▶ **Task description**:
Please take the lines from the one holding "modificar el marco" through the one holding "reformas. Las variaciones" in the data below and copy them exactly.

(Source texts of formatted documents)
== Segment start ==
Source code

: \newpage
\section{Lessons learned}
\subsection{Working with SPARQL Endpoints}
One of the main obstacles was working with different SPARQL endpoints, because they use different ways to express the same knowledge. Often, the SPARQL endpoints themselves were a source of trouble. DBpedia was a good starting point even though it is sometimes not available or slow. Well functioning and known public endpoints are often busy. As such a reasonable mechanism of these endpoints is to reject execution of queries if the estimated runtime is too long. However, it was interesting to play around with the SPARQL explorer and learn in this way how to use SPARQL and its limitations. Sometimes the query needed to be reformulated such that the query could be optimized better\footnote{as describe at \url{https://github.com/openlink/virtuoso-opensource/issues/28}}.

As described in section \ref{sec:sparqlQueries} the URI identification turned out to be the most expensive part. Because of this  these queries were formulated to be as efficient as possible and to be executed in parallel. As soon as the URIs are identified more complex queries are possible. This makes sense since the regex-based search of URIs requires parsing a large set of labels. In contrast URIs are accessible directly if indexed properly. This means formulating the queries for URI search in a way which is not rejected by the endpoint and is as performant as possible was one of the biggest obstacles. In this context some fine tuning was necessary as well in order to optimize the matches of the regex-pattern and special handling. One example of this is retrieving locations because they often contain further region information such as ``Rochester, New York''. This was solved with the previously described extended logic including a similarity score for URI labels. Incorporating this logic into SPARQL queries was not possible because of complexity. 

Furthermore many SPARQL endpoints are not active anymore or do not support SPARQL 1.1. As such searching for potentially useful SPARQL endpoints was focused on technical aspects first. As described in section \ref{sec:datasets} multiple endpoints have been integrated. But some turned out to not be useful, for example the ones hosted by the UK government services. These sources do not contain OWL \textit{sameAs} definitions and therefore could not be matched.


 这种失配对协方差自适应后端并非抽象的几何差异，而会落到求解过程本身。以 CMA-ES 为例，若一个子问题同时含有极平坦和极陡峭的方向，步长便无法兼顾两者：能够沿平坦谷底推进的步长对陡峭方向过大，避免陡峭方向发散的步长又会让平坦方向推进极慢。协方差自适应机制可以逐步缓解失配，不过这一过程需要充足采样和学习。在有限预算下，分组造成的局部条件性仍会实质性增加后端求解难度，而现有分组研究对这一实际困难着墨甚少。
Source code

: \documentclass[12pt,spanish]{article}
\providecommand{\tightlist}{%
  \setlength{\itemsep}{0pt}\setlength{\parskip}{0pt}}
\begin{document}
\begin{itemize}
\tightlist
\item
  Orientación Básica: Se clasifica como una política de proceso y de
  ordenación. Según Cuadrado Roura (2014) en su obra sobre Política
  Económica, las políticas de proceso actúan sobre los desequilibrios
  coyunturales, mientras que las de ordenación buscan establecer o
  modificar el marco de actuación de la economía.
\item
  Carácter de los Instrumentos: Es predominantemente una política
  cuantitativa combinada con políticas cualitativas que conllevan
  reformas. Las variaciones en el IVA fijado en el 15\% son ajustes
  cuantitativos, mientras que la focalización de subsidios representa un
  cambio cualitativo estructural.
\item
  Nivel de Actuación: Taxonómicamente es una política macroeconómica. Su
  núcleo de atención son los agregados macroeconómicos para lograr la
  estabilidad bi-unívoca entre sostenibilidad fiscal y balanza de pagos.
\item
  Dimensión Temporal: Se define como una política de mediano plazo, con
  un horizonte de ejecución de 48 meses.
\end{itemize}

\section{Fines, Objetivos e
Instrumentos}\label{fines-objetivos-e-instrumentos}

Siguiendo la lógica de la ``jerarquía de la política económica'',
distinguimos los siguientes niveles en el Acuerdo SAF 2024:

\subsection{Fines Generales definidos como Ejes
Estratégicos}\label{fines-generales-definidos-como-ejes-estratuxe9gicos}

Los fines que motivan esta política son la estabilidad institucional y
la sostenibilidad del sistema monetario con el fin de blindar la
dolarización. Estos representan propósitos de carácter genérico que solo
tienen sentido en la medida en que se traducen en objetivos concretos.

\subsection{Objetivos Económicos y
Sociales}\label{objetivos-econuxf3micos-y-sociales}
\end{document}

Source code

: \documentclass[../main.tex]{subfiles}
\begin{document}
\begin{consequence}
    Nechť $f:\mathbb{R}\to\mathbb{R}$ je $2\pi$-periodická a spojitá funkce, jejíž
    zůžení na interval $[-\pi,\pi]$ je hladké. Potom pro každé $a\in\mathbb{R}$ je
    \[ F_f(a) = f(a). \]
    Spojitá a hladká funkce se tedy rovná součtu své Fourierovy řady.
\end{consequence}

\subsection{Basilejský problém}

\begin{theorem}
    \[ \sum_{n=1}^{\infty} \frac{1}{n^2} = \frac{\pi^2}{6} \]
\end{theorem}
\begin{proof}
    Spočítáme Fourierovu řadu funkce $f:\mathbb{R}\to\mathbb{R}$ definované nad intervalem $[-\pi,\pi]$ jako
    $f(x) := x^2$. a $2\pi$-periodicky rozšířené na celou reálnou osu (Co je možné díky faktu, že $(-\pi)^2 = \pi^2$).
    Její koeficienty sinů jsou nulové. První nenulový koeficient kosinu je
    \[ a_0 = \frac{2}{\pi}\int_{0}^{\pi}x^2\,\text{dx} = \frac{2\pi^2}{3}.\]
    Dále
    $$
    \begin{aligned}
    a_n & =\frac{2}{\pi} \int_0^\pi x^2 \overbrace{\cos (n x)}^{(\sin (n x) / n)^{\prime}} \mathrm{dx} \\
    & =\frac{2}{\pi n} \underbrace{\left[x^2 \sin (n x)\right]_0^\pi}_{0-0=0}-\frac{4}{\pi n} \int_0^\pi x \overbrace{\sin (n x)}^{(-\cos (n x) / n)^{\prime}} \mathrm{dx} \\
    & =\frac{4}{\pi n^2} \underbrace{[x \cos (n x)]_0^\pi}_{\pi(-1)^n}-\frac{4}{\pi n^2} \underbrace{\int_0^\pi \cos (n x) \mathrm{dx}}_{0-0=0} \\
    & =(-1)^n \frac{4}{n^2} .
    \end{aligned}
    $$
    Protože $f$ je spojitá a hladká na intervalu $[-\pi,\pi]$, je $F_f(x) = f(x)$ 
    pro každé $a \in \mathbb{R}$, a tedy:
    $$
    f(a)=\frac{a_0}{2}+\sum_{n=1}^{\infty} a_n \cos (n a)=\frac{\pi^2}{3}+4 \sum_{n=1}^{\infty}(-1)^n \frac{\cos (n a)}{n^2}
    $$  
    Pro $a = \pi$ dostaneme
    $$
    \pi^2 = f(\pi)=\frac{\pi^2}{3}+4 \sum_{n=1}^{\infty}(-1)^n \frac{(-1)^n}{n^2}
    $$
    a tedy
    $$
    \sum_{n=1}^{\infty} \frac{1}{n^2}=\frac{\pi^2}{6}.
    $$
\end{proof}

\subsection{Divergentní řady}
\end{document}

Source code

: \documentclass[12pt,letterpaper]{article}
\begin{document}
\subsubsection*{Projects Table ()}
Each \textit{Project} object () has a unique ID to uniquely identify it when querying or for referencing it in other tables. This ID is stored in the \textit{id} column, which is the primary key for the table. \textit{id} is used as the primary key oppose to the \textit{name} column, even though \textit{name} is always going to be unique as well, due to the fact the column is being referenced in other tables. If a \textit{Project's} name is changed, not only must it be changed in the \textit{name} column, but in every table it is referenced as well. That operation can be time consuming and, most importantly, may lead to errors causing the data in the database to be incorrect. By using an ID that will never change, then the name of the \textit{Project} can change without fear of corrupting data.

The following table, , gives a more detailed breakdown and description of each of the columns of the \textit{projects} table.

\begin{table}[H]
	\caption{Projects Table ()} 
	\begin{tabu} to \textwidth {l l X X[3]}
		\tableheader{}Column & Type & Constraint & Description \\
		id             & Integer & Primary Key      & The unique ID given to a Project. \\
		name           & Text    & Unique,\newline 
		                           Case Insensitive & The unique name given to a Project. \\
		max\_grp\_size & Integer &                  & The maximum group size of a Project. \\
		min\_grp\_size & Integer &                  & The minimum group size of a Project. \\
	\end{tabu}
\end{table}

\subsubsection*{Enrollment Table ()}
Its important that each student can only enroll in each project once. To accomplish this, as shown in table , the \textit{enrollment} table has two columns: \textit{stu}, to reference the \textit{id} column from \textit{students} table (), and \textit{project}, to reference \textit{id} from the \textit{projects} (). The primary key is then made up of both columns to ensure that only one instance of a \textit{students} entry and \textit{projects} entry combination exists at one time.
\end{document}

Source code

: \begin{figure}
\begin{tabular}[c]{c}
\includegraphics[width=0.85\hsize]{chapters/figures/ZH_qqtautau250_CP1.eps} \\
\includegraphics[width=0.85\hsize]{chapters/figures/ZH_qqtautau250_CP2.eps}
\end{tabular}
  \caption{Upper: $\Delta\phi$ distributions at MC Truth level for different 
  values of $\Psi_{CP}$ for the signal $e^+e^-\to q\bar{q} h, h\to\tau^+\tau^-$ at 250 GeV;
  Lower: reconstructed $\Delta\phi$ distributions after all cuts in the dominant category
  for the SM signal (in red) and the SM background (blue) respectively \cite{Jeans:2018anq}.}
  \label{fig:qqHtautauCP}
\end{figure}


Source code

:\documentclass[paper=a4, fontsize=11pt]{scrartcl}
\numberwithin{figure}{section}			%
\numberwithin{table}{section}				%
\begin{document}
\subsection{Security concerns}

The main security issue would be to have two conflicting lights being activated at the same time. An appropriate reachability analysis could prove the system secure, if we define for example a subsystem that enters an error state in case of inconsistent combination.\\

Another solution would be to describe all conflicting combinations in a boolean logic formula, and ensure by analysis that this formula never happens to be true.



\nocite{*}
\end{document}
== Segment end ==
▶ **Expected output**:
  modificar el marco de actuación de la economía.
\item
  Carácter de los Instrumentos: Es predominantemente una política
  cuantitativa combinada con políticas cualitativas que conllevan
  reformas. Las variaciones en el IVA fijado en el 15\% son ajustes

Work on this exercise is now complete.